In the place of the market’s handsome pavilions, the city built an underground RER (suburban train) and Métro station. It was inaugurated in 1977, but plans to create a world trade center were abandoned, leaving a gigantic hole in the center of Paris for nearly 10 years while officials squabbled over its fate. The underground shopping mall known as the Forum des Halles was finally completed in 1986.

Although considered a hellish blight on the city and an architectural disaster by many, the Forum is also immensely successful, with the RER and Métro pulling shoppers in from the entire Paris region. The center also draws many unsavory characters and drug dealers, and the area around the Forum, populated by fast-food restaurants and cheap clothing stores, now has a seedy feel. A garden completed in 1986, complete with cast-iron structures inspired by Baltard’s pavilions, is more aesthetically successful than the Forum, but it, too, is frequented by less-than-wholesome types.

Now more change is afoot.
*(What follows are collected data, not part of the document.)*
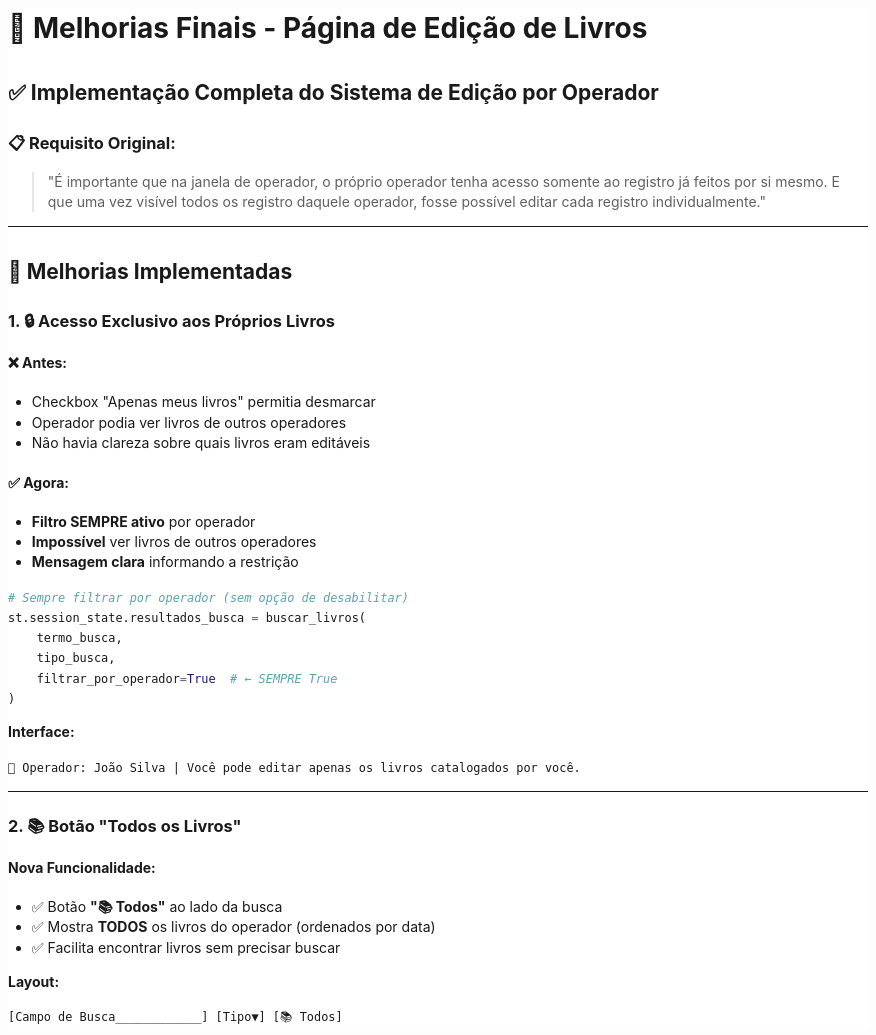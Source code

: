 # 🎯 Melhorias Finais - Página de Edição de Livros

## ✅ Implementação Completa do Sistema de Edição por Operador

### 📋 Requisito Original:
> "É importante que na janela de operador, o próprio operador tenha acesso somente ao registro já feitos por si mesmo. E que uma vez visível todos os registro daquele operador, fosse possível editar cada registro individualmente."

---

## 🚀 Melhorias Implementadas

### 1. 🔒 **Acesso Exclusivo aos Próprios Livros**

#### ❌ Antes:
- Checkbox "Apenas meus livros" permitia desmarcar
- Operador podia ver livros de outros operadores
- Não havia clareza sobre quais livros eram editáveis

#### ✅ Agora:
- **Filtro SEMPRE ativo** por operador
- **Impossível** ver livros de outros operadores
- **Mensagem clara** informando a restrição

```python
# Sempre filtrar por operador (sem opção de desabilitar)
st.session_state.resultados_busca = buscar_livros(
    termo_busca, 
    tipo_busca, 
    filtrar_por_operador=True  # ← SEMPRE True
)
```

**Interface:**
```
👤 Operador: João Silva | Você pode editar apenas os livros catalogados por você.
```

---

### 2. 📚 **Botão "Todos os Livros"**

#### Nova Funcionalidade:
- ✅ Botão **"📚 Todos"** ao lado da busca
- ✅ Mostra **TODOS** os livros do operador (ordenados por data)
- ✅ Facilita encontrar livros sem precisar buscar

**Layout:**
```
[Campo de Busca____________] [Tipo▼] [📚 Todos]
```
In 2002, the Council of Paris decided to redevelop the Halles quarter (bounded by the Rue de Rivoli, the Boulevard de Sébastopol, the Rue Etienne Marcel and the Rue du Louvre). An urban development competition was launched and the projects of the four finalists were put on display in the Forum des Halles so the public could have a look and express its opinion.

In the end, to the dismay of many who had hoped for the daring choice of Dutch architect Rem Koolhaas’s radical plan, complete with candy-colored towers, Mayor Bertrand Delanoë chose what was considered one of the most conservative projects, by the Paris-based agency Seura, headed by architect David Mangin.

The project includes the renovation of the garden, the underground train station and shopping areas, aboveground buildings and access points. A new glass canopy, the “Carreau” will serve as the point of entry to the underground spaces and will be designed by an architect chosen from an international competition. The expanded garden will be become an unenclosed “garden of light,” with special lighting to make it feel safer at night. Natural light will reach three floors down to the underground shopping area.

The architect for the Carreau building will be chosen in mid-2007, and work should begin on the garden at the beginning of 2008. The much-denigrated arches and “umbrellas” by architect Jean Willerval will be razed.

Meanwhile, people who live in what was once the “belly of Paris” can buy all the clothing and gifts they want in the neighborhood but have a hard time finding something for dinner. To ease the situation , the city has opened a food market with around 20 vendors on the Rue Montmartre, open on Thursday from 12:30 p.m. to 8 p.m. and Sunday from 7 a.m. to 3 p.m. – something of a comedown from the heyday of Les Halles.